Posso retroactivar?

Nacional

E se de repente estiver a frequentar o segundo ano da licenciatura de Direito e receber uma carta em casa a dizer que vai ser expulso deste curso e que tem dez dias para se inscrever noutro, isso é? Nuno Crato no seu melhor, o ministro que nunca falha!

O Supremo Tribunal Administrativo deu razão ao recurso apresentado pelo Ministério da Educação e Ciência no processo referente aos alunos do ensino recorrente, que tinham ingressado no Ensino Superior com critérios diferentes dos do ensino regular. Em 2012, a primeira instância de Lisboa tinha dado razão a estes alunos e alunas. Mais uma vez se prova que uma das palavras preferidas deste Conselho de Ministros é “retroactivo”.

Governar, legislar e destruir o que está para trás é uma técnica que necessita perícia, paciência e persistência – três “pês”, portanto – para fugir à Constituição. A letra “pê” também serve para escrever a palavra “parvoíce”. E “passado”, que é aonde está preso este governo. Esta coisa de ter havido outros a governar antes deles tira-os do sério.

Estes alunos e alunas estão agora no limbo, e não há deus ou rezas que os salve de lá ficar durante uns tempos. Nesta notícia ouvimos duas histórias na primeira pessoa e percebemos que, por acaso, até entraram na universidade utilizando vagas especiais para alunos do ensino recorrente – logo não roubaram espaço a ninguém -, até percebemos que muitos fizeram exames nacionais para subir a média, e percebemos que o Estado não pode mesmo mudar as regras a meio do jogo com efeitos retroactivos, é injusto, é desleal e é contraproducente. Mas entre trapalhadas e mentiras, Crato lá vai desfazendo escola, lá está, nunca falha!

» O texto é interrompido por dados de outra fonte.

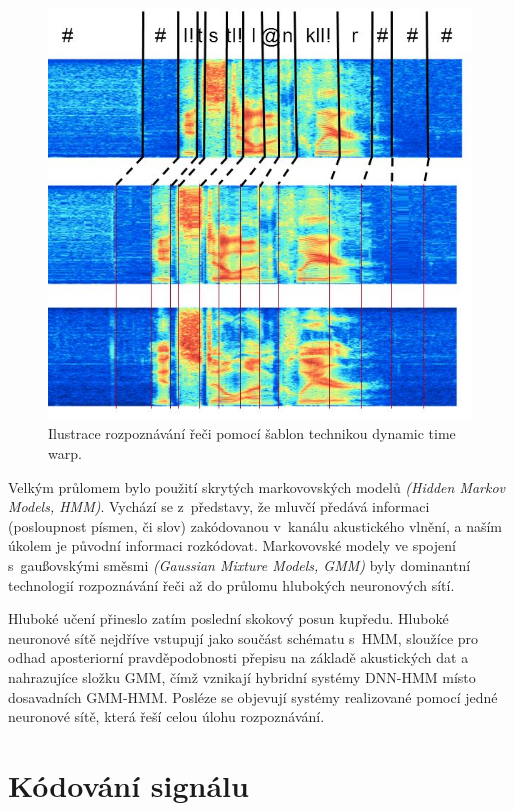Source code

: \begin{figure}[htpb]
\includegraphics[scale=1]{rc/dtw.png}
\caption{
  Ilustrace rozpoznávání řeči pomocí šablon technikou dynamic time warp.
}
\label{fig:dtw}
\end{figure}

Velkým průlomem bylo použití skrytých markovovských modelů \textit{(Hidden
Markov Models, HMM)}. Vychází se z~představy, že mluvčí předává informaci
(posloupnost písmen, či slov) zakódovanou v~kanálu akustického vlnění, a naším
úkolem je původní informaci rozkódovat. Markovovské modely ve spojení
s~gaußovskými směsmi \textit{(Gaussian Mixture Models, GMM)} byly dominantní
technologií rozpoznávání řeči až do průlomu hlubokých neuronových sítí.

Hluboké učení přineslo zatím poslední skokový posun kupředu. Hluboké neuronové
sítě nejdříve vstupují jako součást schématu s~HMM, sloužíce pro odhad
aposteriorní pravděpodobnosti přepisu na základě akustických dat a nahrazujíce
složku GMM, čímž vznikají hybridní systémy DNN-HMM místo dosavadních GMM-HMM.
Posléze se objevují systémy realizované pomocí jedné neuronové sítě, která řeší
celou úlohu rozpoznávání.

\section{Kódování signálu}

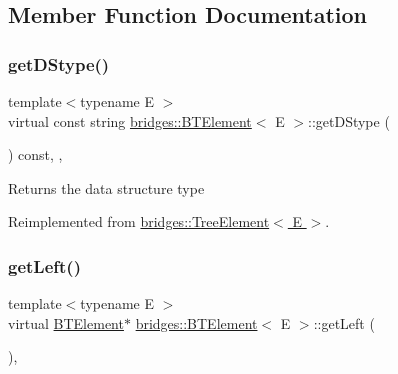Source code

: \subsection{Member Function Documentation}
\hypertarget{classbridges_1_1_b_t_element_a43cc18d2c1e71c399782a306b60e4260}{}\label{classbridges_1_1_b_t_element_a43cc18d2c1e71c399782a306b60e4260} 
\subsubsection{\texorpdfstring{get\+D\+Stype()}{getDStype()}}
{\footnotesize\ttfamily template$<$typename E $>$ \\
virtual const string \hyperlink{classbridges_1_1_b_t_element}{bridges\+::\+B\+T\+Element}$<$ E $>$\+::get\+D\+Stype (\begin{DoxyParamCaption}{ }\end{DoxyParamCaption}) const\hspace{0.3cm}{\ttfamily [inline]}, {\ttfamily [override]}, {\ttfamily [virtual]}}

\begin{DoxyReturn}{Returns}
the data structure type 
\end{DoxyReturn}


Reimplemented from \hyperlink{classbridges_1_1_tree_element_a6b264d7391442a742edf96bdd5ee5442}{bridges\+::\+Tree\+Element$<$ E $>$}.

\hypertarget{classbridges_1_1_b_t_element_ab5955c2611b6ae8c3c48508e3e983f87}{}\label{classbridges_1_1_b_t_element_ab5955c2611b6ae8c3c48508e3e983f87} 
\subsubsection{\texorpdfstring{get\+Left()}{getLeft()}\hspace{0.1cm}{\footnotesize\ttfamily [1/2]}}
{\footnotesize\ttfamily template$<$typename E $>$ \\
virtual \hyperlink{classbridges_1_1_b_t_element}{B\+T\+Element}$\ast$ \hyperlink{classbridges_1_1_b_t_element}{bridges\+::\+B\+T\+Element}$<$ E $>$\+::get\+Left (\begin{DoxyParamCaption}{ }\end{DoxyParamCaption})\hspace{0.3cm}{\ttfamily [inline]}, {\ttfamily [virtual]}}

Exemplos: os cortes nas pensões e nas reformas e os apoios da DGArtes às estruturas de criação artística. Conheço bem os dois casos.

Os meus avós, tudo somado, trabalharam cerca de 160 anos para o país e os seus cidadãos. Dois no sector público, um no privado e uma em casa, a tratar de criar três filhos e de cozinhar, passar, limpar, etc. Todos eles, com mais de 70 anos, estão agora a tratar de reduzir custos em tudo e mais alguma coisa. E atenção, eles continuam a ser dos “privilegiados” com chorudas reformas acima dos 600 euros. O governo quer ser retroactivo, mas o plano de vida dos meus avós só se fez para a frente, o cidadão comum tem tendência a não conseguir alterar o seu passado. O governo traiu a confiança dos meus avós e quer roubar-lhes centenas dos euros que eles descontaram.

Os concursos da DGArtes têm várias escolhas no menu, os que importam para o caso são os concursos plurianuais: bienais e quadrienais. Ora o que é que aconteceu a estes apoios? O governo, imitando o seu antecessor – honra seja feita a quem a merece, e Sócrates e Canavilhas merecem tudo -, decidiu cortar o apoio a meio do jogo. Com tanto corte retroactivo, e que se manteve no concurso que decorreu no final de 2012, as estruturas de criação têm agora acesso a menos 75% das verbas.

Quando, sem aviso, surgiu o primeiro corte, as estruturas lá refizeram os seus planos, cancelaram uns espectáculos, fizeram outros com menos pessoas, diminuíram alguns custos. Depois chegou o segundo, outra vez sem aviso, e lá se refez tudo outra vez. O mais curioso é que havia uma data de papelada a ser entregue à DGArtes em tempo útil. Falhas e estás fora! O(s) governo(s) mudou(aram) as regras do jogo a meio e quem teve de arcar com as consequências e com a burocracia cronometrada, foram as estruturas de criação artística. O governo traiu a confiança das estruturas e roubou-lhes milhares de euros que elas precisavam para cumprir os planos que tinham contratualizados, eu repito, contratualizados.

A sério, o governo pode querer alterar o sistema de pensões e reformas, acabar com os apoios às artes, pôr os alunos do ensino recorrente em igualdade com os outros e pode querer que a chuva caia de baixo para cima, mas façam-no de hoje em diante. O resultado das eleições foi infelizmente o que foi, mas o mandato é de Junho de 2011 em diante. O que na opinião do governo estava ou está mal, pois que mudem, mas repito, era só de Junho de 2011 em diante…

Com tanta coisa retroactiva, com tanta quebra de confiança, eu pergunto-me: e se os cidadãos tivessem poder de retroactividade no voto?